## Saved entries
+++++

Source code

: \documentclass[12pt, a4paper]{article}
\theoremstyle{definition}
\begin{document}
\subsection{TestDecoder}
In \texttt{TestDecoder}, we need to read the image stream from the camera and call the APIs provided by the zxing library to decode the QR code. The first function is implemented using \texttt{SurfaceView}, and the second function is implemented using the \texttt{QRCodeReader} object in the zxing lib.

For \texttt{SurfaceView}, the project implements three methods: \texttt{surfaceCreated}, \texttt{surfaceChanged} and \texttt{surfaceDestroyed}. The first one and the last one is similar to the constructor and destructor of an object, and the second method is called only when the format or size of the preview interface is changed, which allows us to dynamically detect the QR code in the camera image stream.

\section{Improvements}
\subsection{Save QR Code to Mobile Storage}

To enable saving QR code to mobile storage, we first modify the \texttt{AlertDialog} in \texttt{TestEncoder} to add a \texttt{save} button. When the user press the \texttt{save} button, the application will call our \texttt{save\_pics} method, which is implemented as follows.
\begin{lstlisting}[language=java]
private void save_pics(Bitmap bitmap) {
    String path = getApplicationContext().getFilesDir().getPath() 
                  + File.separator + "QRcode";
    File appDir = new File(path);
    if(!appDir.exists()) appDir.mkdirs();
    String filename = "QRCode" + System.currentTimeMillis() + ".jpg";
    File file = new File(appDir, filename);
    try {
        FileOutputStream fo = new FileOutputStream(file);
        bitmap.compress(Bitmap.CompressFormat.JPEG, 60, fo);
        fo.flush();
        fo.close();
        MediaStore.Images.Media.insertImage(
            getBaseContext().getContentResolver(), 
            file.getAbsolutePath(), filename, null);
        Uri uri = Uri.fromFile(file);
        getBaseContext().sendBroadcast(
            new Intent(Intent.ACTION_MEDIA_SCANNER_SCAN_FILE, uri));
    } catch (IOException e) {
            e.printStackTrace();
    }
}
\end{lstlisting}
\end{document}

+++++

## WHAT YOU SHOULD DO
Among the records above, find each line holding "SurfaceView" and list it.

## RESULT
In \texttt{TestDecoder}, we need to read the image stream from the camera and call the APIs provided by the zxing library to decode the QR code. The first function is implemented using \texttt{SurfaceView}, and the second function is implemented using the \texttt{QRCodeReader} object in the zxing lib.
For \texttt{SurfaceView}, the project implements three methods: \texttt{surfaceCreated}, \texttt{surfaceChanged} and \texttt{surfaceDestroyed}. The first one and the last one is similar to the constructor and destructor of an object, and the second method is called only when the format or size of the preview interface is changed, which allows us to dynamically detect the QR code in the camera image stream.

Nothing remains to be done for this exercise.